Working Parent Parenting & Child Care by Stage Child Development Education Family Health Family Life In the News

Failing Forward

At a recent staff meeting, we were shown a video about a service project 25 Bright Horizons employees embarked on to celebrate the company’s 25th anniversary in November. They went into the poorest zip code in the United States, Hunts Point in the Bronx, and built a space where families with children ages 3-5 could come and partake in a literacy program and just have a generally nice space to learn and play.  In the video, the managing director of the Hunts Point Alliance for Children talked about the importance of breaking the cycle of “failing forward”. She stated that something like only 6% of children entering Kindergarten in that area have the school readiness skills to succeed. She said that even though they are just entering Kindergarten, they are already on their way toward failure, hence “failing forward”.

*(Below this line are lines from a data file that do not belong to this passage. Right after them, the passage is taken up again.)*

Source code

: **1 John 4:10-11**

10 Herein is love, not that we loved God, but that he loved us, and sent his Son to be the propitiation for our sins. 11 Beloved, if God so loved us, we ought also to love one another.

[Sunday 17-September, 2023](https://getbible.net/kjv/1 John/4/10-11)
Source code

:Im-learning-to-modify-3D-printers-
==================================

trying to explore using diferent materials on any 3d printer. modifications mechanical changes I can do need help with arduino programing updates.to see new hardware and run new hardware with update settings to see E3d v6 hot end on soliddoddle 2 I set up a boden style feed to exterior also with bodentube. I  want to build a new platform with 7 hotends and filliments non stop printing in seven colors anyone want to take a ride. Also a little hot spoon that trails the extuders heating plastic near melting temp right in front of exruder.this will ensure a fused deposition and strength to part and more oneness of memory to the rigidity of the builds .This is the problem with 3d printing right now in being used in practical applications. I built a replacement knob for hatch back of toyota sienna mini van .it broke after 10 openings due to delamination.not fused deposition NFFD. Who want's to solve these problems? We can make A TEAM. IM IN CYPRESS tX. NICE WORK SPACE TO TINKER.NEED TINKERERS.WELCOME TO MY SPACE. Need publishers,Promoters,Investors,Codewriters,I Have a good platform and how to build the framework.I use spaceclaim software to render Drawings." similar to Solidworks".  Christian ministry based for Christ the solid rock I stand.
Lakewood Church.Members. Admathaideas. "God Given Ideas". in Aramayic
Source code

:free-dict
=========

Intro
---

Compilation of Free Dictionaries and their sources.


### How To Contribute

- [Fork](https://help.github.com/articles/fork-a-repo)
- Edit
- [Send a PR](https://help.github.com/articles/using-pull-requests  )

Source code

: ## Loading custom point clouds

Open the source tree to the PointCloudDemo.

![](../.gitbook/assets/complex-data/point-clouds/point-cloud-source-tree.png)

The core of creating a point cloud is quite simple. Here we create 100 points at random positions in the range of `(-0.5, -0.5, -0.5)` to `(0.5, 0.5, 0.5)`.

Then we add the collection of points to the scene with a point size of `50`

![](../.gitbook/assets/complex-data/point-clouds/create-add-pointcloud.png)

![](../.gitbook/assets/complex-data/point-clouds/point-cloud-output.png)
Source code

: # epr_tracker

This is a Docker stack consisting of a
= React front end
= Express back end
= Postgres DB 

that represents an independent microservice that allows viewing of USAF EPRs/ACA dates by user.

That phrase really stuck with me. It put words to the fear that I have for Max when he enters Kindergarten next year. I know it might sound superficial given what the children of Hunts Point have to deal with versus Max, growing up in the suburbs, but I’m being honest here. I worry that public school is not the right setting for him. I worry that teachers are not going to understand him and his curiosity, and that his love of learning is going to be squashed by the fact that he’s expected to sit still and learn at the same pace as all the other kids in the class, in the exact same was as all the other kids in the class. I worry that the teachers aren’t going to like him because he might be harder to reach than the other kids. I worry about the fact that teachers in public schools are not able to teach every child in the way he/she learns best; to encourage children to want to learn and to be curious because they have to worry so much about measuring up to other teachers and students, towns, even countries. I worry that by choosing the wrong setting now, the wrong school or the wrong philosophy that I’m setting him up to fail forward, to be unsuccessful in school forever.

I’m interested to hear from other parents of kids who need more flexibility, who may not have fit the public school mold. How did your children fare in public school? How did the teachers treat them? How or did their personalities continue to flourish in public school…or did you choose private? Any advice or suggestions appreciated.

I will be tuning into the Parent Webinar taking place this afternoon to get some tips on what I can do now to help Max (and myself) to be READY for SCHOOL next year.